It is always an adjustment to be pregnant. I find myself utterly grateful to have had the opportunity to carry Tosten, to carry Rohan for as long as I could, and now to carry this little girl. These are three unexpected lives I never thought I’d meet.
But as far as the adjustment part, it is. I have spent the majority of my life yo-yoing between 150 and 270 pounds, mostly on the heavier end of it. I am used to carrying a heavier frame and the feeling of being pregnant feels all too similar to those sneaky pounds of overeating.
Today, it seemed that every diet and workout plan infomercial tiptoed on the TV making me crave the success of losing weight again. This is great for motivation if I wasn’t almost in my third trimester.
I am not a cute pregnant woman. I was not designed that way. I am already an apple with a large tummy and will always have that unless I have surgery. No amount of exercise or wraps or crunches will evaporate the decades of weight damage. Sometimes I find myself mumbling under my breath my jealousy of those cute little pregnant women with little bodies and a bubble baby belly. They are so cute. Vomit.
No, they are.

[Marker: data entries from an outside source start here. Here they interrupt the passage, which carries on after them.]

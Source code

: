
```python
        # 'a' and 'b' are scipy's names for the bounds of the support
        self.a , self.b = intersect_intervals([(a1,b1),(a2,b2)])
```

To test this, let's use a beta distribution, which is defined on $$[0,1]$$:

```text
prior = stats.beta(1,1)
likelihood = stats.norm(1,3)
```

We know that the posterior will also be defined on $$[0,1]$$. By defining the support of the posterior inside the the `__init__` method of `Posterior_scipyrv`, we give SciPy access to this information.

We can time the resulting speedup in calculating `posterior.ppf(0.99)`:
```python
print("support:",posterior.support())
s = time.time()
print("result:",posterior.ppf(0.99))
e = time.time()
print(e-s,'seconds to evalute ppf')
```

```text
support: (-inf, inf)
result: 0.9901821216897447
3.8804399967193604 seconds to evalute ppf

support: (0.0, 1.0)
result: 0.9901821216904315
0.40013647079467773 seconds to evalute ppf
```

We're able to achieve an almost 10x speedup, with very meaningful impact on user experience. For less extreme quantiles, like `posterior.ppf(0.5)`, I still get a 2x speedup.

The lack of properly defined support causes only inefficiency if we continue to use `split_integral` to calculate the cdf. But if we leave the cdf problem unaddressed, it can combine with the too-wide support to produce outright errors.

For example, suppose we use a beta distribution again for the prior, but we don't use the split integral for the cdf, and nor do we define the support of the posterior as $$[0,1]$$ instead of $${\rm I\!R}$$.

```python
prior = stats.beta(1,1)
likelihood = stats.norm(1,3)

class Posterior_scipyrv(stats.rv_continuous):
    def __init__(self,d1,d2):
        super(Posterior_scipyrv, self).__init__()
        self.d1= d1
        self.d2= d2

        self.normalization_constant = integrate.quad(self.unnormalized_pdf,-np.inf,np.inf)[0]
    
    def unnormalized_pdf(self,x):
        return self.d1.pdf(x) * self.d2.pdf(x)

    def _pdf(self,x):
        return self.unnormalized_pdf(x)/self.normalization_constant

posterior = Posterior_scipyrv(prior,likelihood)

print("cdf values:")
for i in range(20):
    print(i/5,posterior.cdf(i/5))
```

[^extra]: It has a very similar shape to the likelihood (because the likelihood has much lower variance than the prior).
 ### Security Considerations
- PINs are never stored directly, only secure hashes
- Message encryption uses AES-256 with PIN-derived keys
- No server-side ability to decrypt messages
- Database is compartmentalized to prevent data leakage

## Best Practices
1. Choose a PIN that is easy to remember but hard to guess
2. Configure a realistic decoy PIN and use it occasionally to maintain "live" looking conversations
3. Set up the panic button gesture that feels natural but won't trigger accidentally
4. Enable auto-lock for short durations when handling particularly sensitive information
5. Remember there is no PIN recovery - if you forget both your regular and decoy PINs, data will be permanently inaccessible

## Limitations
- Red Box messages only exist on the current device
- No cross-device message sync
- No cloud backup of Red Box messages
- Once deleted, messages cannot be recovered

Forgive me, you cute pregnant women…if you think about it, the world needs you, otherwise some women would NEVER get pregnant.
Lately, however, I have been convicted of my ideals on this. It has been all consuming that I have become so overwhelmingly sensitive at the topic…and almost angry.

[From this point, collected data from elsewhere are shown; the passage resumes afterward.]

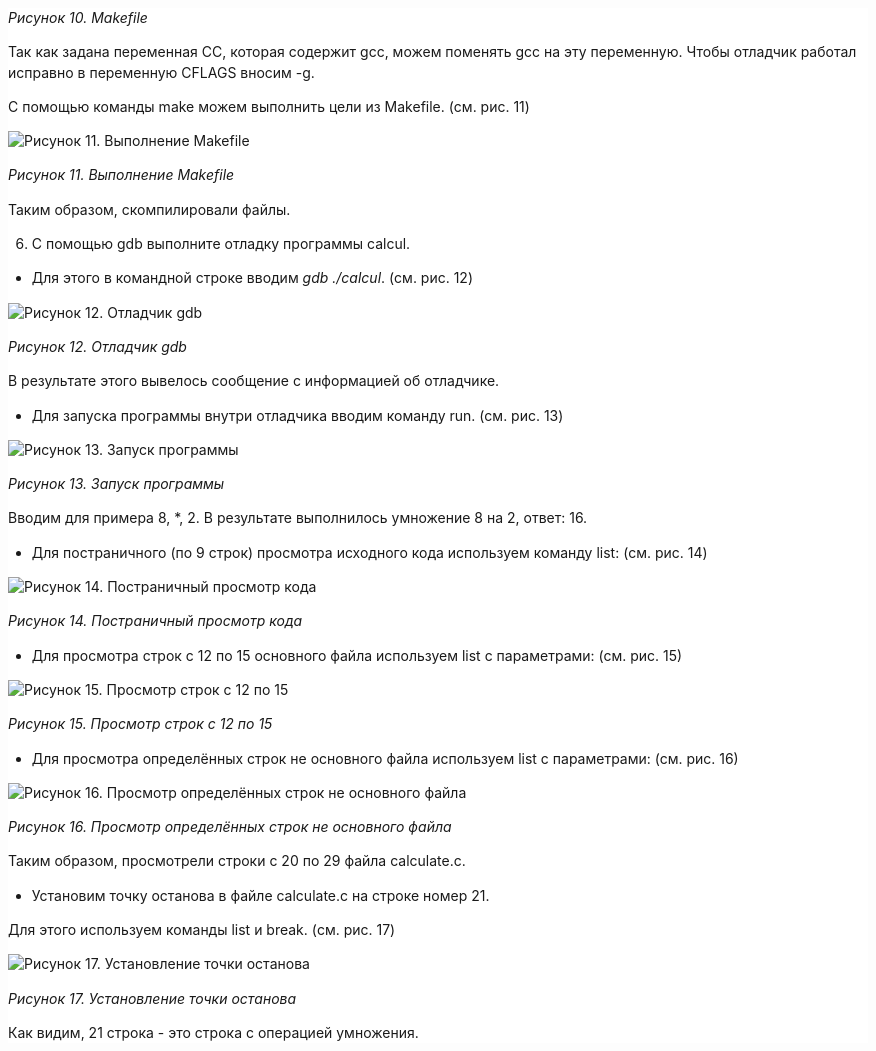 *Рисунок 10. Makefile*

Так как задана переменная СС, которая содержит gcc, можем поменять gcc на эту переменную. Чтобы отладчик работал исправно в переменную CFLAGS вносим -g.

С помощью команды make можем выполнить цели из Makefile. (см. рис. 11)

![Рисунок 11. Выполнение Makefile](https://i.imgur.com/dHUe18Y.png)

*Рисунок 11. Выполнение Makefile*

Таким образом, скомпилировали файлы.

6. С помощью gdb выполните отладку программы calcul.

* Для этого в командной строке вводим *gdb ./calcul*. (см. рис. 12)

![Рисунок 12. Отладчик gdb](https://i.imgur.com/bVPKcUY.png)

*Рисунок 12. Отладчик gdb*

В результате этого вывелось сообщение с информацией об отладчике.

* Для запуска программы внутри отладчика вводим команду run. (см. рис. 13)

![Рисунок 13. Запуск программы](https://i.imgur.com/D8IL7Aj.png)

*Рисунок 13. Запуск программы*

Вводим для примера 8, *, 2. В результате выполнилось умножение 8 на 2, ответ: 16.

* Для постраничного (по 9 строк) просмотра исходного кода используем команду list: (см. рис. 14)

![Рисунок 14. Постраничный просмотр кода](https://i.imgur.com/N9yKSZl.png)

*Рисунок 14. Постраничный просмотр кода*

* Для просмотра строк с 12 по 15 основного файла используем list с параметрами: (см. рис. 15)

![Рисунок 15. Просмотр строк с 12 по 15](https://i.imgur.com/dKPN4zP.png)

*Рисунок 15. Просмотр строк с 12 по 15*

* Для просмотра определённых строк не основного файла используем list с параметрами: (см. рис. 16)

![Рисунок 16. Просмотр определённых строк не основного файла](https://i.imgur.com/gnVPUwg.png)

*Рисунок 16. Просмотр определённых строк не основного файла*

Таким образом, просмотрели строки с 20 по 29 файла calculate.c.

* Установим точку останова в файле calculate.c на строке номер 21. 

Для этого используем команды list и break. (см. рис. 17)

![Рисунок 17. Установление точки останова](https://i.imgur.com/MsaYuwo.png)

*Рисунок 17. Установление точки останова*

Как видим, 21 строка - это строка с операцией умножения.
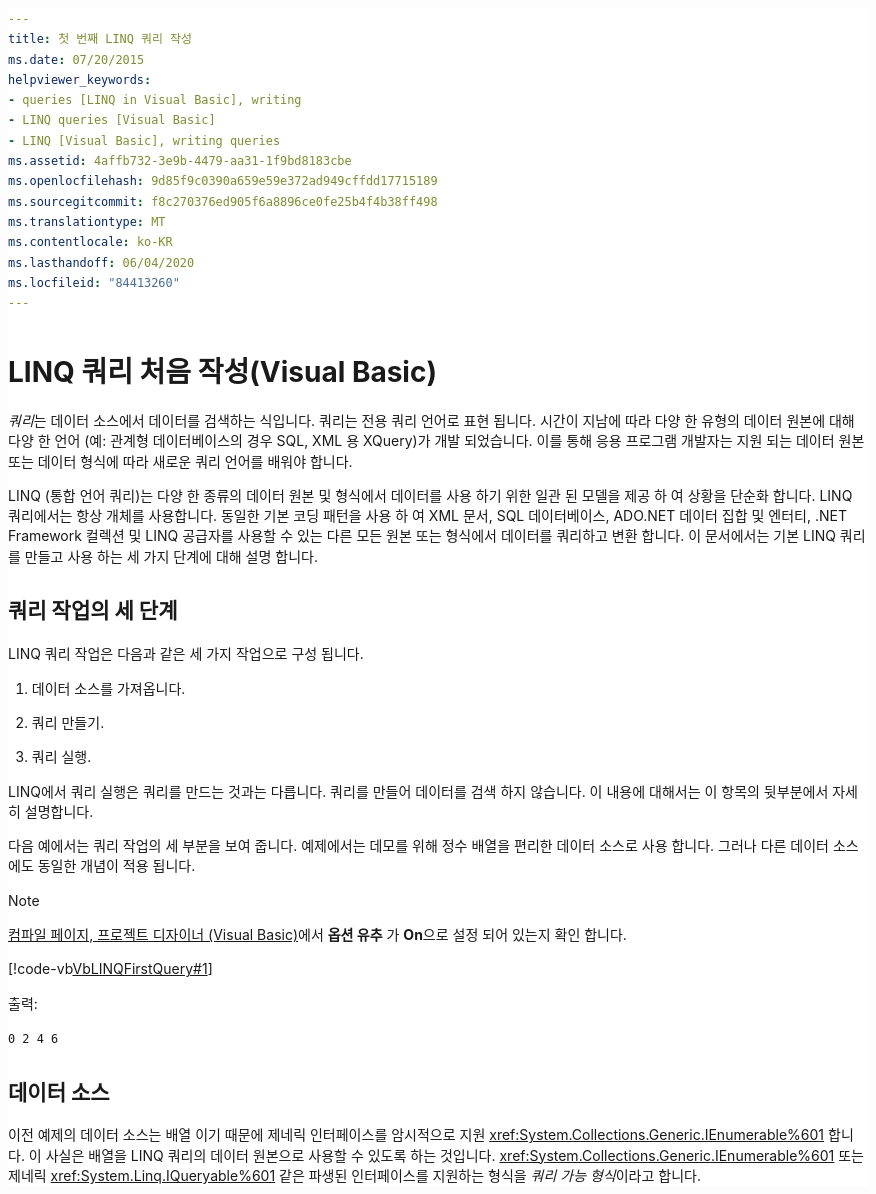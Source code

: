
 ```yaml
---
title: 첫 번째 LINQ 쿼리 작성
ms.date: 07/20/2015
helpviewer_keywords:
- queries [LINQ in Visual Basic], writing
- LINQ queries [Visual Basic]
- LINQ [Visual Basic], writing queries
ms.assetid: 4affb732-3e9b-4479-aa31-1f9bd8183cbe
ms.openlocfilehash: 9d85f9c0390a659e59e372ad949cffdd17715189
ms.sourcegitcommit: f8c270376ed905f6a8896ce0fe25b4f4b38ff498
ms.translationtype: MT
ms.contentlocale: ko-KR
ms.lasthandoff: 06/04/2020
ms.locfileid: "84413260"
---
```

# <a name="writing-your-first-linq-query-visual-basic"></a>LINQ 쿼리 처음 작성(Visual Basic)
*쿼리*는 데이터 소스에서 데이터를 검색하는 식입니다. 쿼리는 전용 쿼리 언어로 표현 됩니다. 시간이 지남에 따라 다양 한 유형의 데이터 원본에 대해 다양 한 언어 (예: 관계형 데이터베이스의 경우 SQL, XML 용 XQuery)가 개발 되었습니다. 이를 통해 응용 프로그램 개발자는 지원 되는 데이터 원본 또는 데이터 형식에 따라 새로운 쿼리 언어를 배워야 합니다.  
  
 LINQ (통합 언어 쿼리)는 다양 한 종류의 데이터 원본 및 형식에서 데이터를 사용 하기 위한 일관 된 모델을 제공 하 여 상황을 단순화 합니다. LINQ 쿼리에서는 항상 개체를 사용합니다. 동일한 기본 코딩 패턴을 사용 하 여 XML 문서, SQL 데이터베이스, ADO.NET 데이터 집합 및 엔터티, .NET Framework 컬렉션 및 LINQ 공급자를 사용할 수 있는 다른 모든 원본 또는 형식에서 데이터를 쿼리하고 변환 합니다. 이 문서에서는 기본 LINQ 쿼리를 만들고 사용 하는 세 가지 단계에 대해 설명 합니다.  
  
## <a name="three-stages-of-a-query-operation"></a>쿼리 작업의 세 단계  
 LINQ 쿼리 작업은 다음과 같은 세 가지 작업으로 구성 됩니다.  
  
1. 데이터 소스를 가져옵니다.  
  
2. 쿼리 만들기.  
  
3. 쿼리 실행.  
  
 LINQ에서 쿼리 실행은 쿼리를 만드는 것과는 다릅니다. 쿼리를 만들어 데이터를 검색 하지 않습니다. 이 내용에 대해서는 이 항목의 뒷부분에서 자세히 설명합니다.  
  
 다음 예에서는 쿼리 작업의 세 부분을 보여 줍니다. 예제에서는 데모를 위해 정수 배열을 편리한 데이터 소스로 사용 합니다. 그러나 다른 데이터 소스에도 동일한 개념이 적용 됩니다.  
  
> [!NOTE]
> [컴파일 페이지, 프로젝트 디자이너 (Visual Basic)](/visualstudio/ide/reference/compile-page-project-designer-visual-basic)에서 **옵션 유추** 가 **On**으로 설정 되어 있는지 확인 합니다.  
  
 [!code-vb[VbLINQFirstQuery#1](~/samples/snippets/visualbasic/VS_Snippets_VBCSharp/VbLINQFirstQuery/VB/Class1.vb#1)]  
  
 출력:  
  
 `0 2 4 6`  
  
## <a name="the-data-source"></a>데이터 소스  
 이전 예제의 데이터 소스는 배열 이기 때문에 제네릭 인터페이스를 암시적으로 지원 <xref:System.Collections.Generic.IEnumerable%601> 합니다. 이 사실은 배열을 LINQ 쿼리의 데이터 원본으로 사용할 수 있도록 하는 것입니다. <xref:System.Collections.Generic.IEnumerable%601> 또는 제네릭 <xref:System.Linq.IQueryable%601> 같은 파생된 인터페이스를 지원하는 형식을 *쿼리 가능 형식*이라고 합니다.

I have been infertile. Told I would probably not have babies or have lots of difficulty having them. Every pregnancy has been an utter surprise to both the doctors and us. Infertility, miscarriage, or other pregnancy loss makes me so hyper sensitive about any and all complaints (including my own) dealing with pregnancy that I sometimes fear what I may say in the face of it.
Do we have ANY idea how many women would give their own lives to conceive? Millions of women would gladly gain a copious amount of weight just to hold their own child. They would endure the world’s worst morning sickness, acne, cramps, even delivery to hold a little baby of their own. This is one thing that is priceless. How DARE we complain?

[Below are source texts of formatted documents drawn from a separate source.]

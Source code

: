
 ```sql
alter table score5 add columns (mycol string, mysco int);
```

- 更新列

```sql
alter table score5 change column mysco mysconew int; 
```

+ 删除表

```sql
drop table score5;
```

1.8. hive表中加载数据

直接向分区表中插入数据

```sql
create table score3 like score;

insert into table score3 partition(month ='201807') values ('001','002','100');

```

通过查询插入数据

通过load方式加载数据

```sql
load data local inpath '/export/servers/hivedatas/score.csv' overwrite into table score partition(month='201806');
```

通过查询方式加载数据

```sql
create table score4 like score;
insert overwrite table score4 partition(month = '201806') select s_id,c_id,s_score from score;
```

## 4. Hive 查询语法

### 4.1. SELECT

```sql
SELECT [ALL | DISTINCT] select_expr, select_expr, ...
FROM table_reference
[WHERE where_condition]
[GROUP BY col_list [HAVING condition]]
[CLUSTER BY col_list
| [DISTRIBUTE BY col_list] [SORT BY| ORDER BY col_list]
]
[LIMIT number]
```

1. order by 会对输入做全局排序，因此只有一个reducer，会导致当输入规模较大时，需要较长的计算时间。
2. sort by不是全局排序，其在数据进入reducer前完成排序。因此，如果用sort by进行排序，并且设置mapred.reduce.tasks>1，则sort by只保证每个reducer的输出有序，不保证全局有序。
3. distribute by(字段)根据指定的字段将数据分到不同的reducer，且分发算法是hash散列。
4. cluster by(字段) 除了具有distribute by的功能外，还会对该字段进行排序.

I’m scared of weight gain. I’m scared I will turn into an ogre and my husband will hide until I birth this little girl and return to my smaller frame. I fear judgemental glances at how huge I am or how I measure up to other pregnant women. I fear that this delivery will be even more spontaneous and crazy than my last. I hate being compared to other pregnant women. I hate my yoga ball size belly when on other women it looks like a little softball. I feel like a house. I can’t stop eating chocolate. I’m longing to be thin and tan and summery, but my body feels wide, pale, and like the Titanic.
Here I am. I’m pregnant. I am having a baby girl. If I could give this opportunity to the women I love most, however, I would. When it all comes down to it, I cling to the truth that I am beautiful not because of the outside or because how I compare to other women, pregnant or not, but God has given me this gift of nurturing this life.
I am the only one to feel this little being grow. I am the only voice she has right now. I’m the sound she dances to when she’s awake and the lullaby she falls asleep to. God has given me this gift and I feel honored to give her life and to show her all the beauty this world has to offer and the God that loves her even more than I do. Who cares about my flabby skin or stretch marks (I have had stretch marks since I was in middle school…they are just marks). I have another soul within that will forever be tied to me. This, if anything, brings me peace.
And for you complaining mamas out there, pregnant currently or not, I guess you better stay away from me until my hormones simmer. Savor this time. I have a handful of women I love like crazy that would gladly take your place.